Serum sVCAM, sTM, and tPA levels significantly increased with increasing MS load. IMT also significantly increased from 0.602±0.034 (one MS criterion) to 0.843±0.145 (four MS criteria, p=0.007). LogCRP significantly correlated with fibrinogen, PAI-1, and IMT. In a multiple regression (MR) model with age and gender as covariates, MS load predicted sVCAM and sTM; CRP predicted PAI-1 and fibrinogen; MS load and CRP simultaneously predicted tPA and IMT. For each MS criterion present, IMT significantly increased by 0.04 mm. An increase in CRP from 1 to 3 mg/L resulted in a significant increase of 0.04 mm. Patients with four MS criteria and inflammation (CRP ≥3 mg/L) are predicted to have a 0.21 mm thicker IMT than those without.
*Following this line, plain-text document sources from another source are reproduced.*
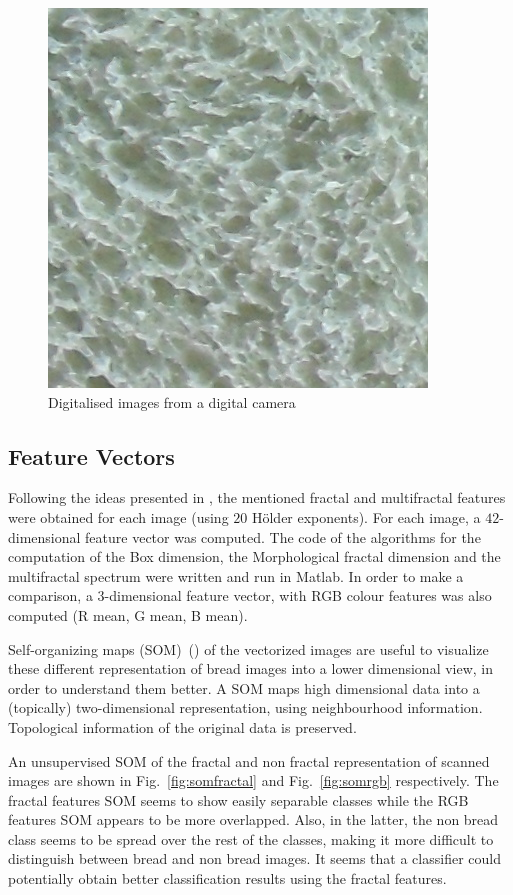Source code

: \documentclass[oneside,a4paper,english,links]{amca}
\begin{document}
\begin{figure}[htb]
\includegraphics[scale=0.28]{imagenes/camera/Sa14}
\caption{Digitalised images from a digital camera}
\label{fig:camera}
\end{figure}

\subsection{Feature Vectors}


Following the ideas presented in \cite{Gonzales2008}, the mentioned fractal and multifractal features were obtained for each image (using $20$ H\"older exponents). For each image, a $42$-dimensional feature vector was computed. The code of the algorithms for the computation of the Box dimension, the Morphological fractal dimension and the multifractal spectrum were written and run in Matlab. In order to make a comparison, a $3$-dimensional feature vector, with RGB colour features was also computed (R mean, G mean, B mean).

Self-organizing maps (SOM)~(\cite{Kohonen2001}) of the vectorized images are useful to visualize these different representation of bread images into a lower dimensional view, in order to understand them better. A SOM maps high dimensional data into a (topically) two-dimensional representation, using neighbourhood information. Topological information of the original data is preserved.  

An unsupervised SOM of the fractal and non fractal representation of scanned images are shown in Fig.~\ref{fig:somfractal} and Fig.~\ref{fig:somrgb} respectively. The fractal features SOM seems to show easily separable classes while the RGB features SOM appears to be more overlapped. Also, in the latter, the non bread class seems to be spread over the rest of the classes, making it more difficult to distinguish between bread and non bread images. It seems that a classifier could potentially obtain better classification results using the fractal features. %
\end{document}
A second stepwise MR analysis based on gender, traditional risk factors, diabetes-related parameters, renal function, individual MS criteria, and LogCRP as explanatory variables showed a significant effect of systolic and diastolic blood pressure, HDL, and LogCRP on IMT(r2=0.36, p<0.001).

Conclusion

MS and low-grade chronic inflammation have an independent impact on vascular phenotype including IMT in DM2.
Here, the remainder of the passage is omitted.